MATERIAL FOR THE TASK:

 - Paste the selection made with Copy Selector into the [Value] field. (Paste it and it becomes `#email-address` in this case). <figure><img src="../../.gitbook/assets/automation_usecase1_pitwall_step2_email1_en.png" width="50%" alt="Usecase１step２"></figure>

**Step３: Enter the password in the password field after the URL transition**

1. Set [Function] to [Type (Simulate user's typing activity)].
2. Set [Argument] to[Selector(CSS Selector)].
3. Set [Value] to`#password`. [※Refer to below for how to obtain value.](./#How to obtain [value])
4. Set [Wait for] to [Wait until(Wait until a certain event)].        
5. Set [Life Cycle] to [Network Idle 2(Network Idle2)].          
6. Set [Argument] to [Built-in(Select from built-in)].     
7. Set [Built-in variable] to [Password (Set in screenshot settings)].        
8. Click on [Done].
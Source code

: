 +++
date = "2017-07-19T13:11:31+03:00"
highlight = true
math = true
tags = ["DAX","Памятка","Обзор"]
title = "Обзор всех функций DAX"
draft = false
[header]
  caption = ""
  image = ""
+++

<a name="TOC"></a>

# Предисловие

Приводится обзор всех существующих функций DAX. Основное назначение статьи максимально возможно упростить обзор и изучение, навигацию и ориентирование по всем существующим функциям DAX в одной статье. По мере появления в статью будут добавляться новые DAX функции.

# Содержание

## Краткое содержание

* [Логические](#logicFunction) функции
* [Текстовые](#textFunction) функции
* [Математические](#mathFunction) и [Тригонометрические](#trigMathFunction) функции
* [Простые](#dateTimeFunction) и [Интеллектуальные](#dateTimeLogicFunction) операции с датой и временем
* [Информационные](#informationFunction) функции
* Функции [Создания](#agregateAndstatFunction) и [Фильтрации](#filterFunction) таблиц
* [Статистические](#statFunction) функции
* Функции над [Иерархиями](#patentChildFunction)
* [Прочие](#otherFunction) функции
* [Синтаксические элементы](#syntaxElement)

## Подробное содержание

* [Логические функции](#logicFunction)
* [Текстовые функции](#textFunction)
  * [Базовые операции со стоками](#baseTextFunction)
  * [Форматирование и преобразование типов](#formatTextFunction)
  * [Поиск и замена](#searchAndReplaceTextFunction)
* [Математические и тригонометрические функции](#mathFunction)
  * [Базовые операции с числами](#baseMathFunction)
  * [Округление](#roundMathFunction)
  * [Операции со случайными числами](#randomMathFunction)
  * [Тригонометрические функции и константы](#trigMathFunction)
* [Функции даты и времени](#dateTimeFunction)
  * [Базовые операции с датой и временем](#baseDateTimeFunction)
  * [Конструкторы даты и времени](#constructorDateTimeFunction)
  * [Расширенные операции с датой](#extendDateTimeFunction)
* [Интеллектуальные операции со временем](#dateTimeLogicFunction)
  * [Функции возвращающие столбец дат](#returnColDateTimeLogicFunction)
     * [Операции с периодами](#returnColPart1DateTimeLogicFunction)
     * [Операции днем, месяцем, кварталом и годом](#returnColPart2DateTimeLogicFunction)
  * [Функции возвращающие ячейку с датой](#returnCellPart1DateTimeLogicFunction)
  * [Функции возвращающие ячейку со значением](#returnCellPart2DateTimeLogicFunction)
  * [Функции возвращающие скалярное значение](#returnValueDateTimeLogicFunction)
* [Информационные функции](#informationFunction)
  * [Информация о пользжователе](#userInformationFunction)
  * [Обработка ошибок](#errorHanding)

AIM OF THE TASK: Within the material, find all lines that hold the word "даты" and show them.

ANSWER SECTION:
* [Функции даты и времени](#dateTimeFunction)
  * [Конструкторы даты и времени](#constructorDateTimeFunction)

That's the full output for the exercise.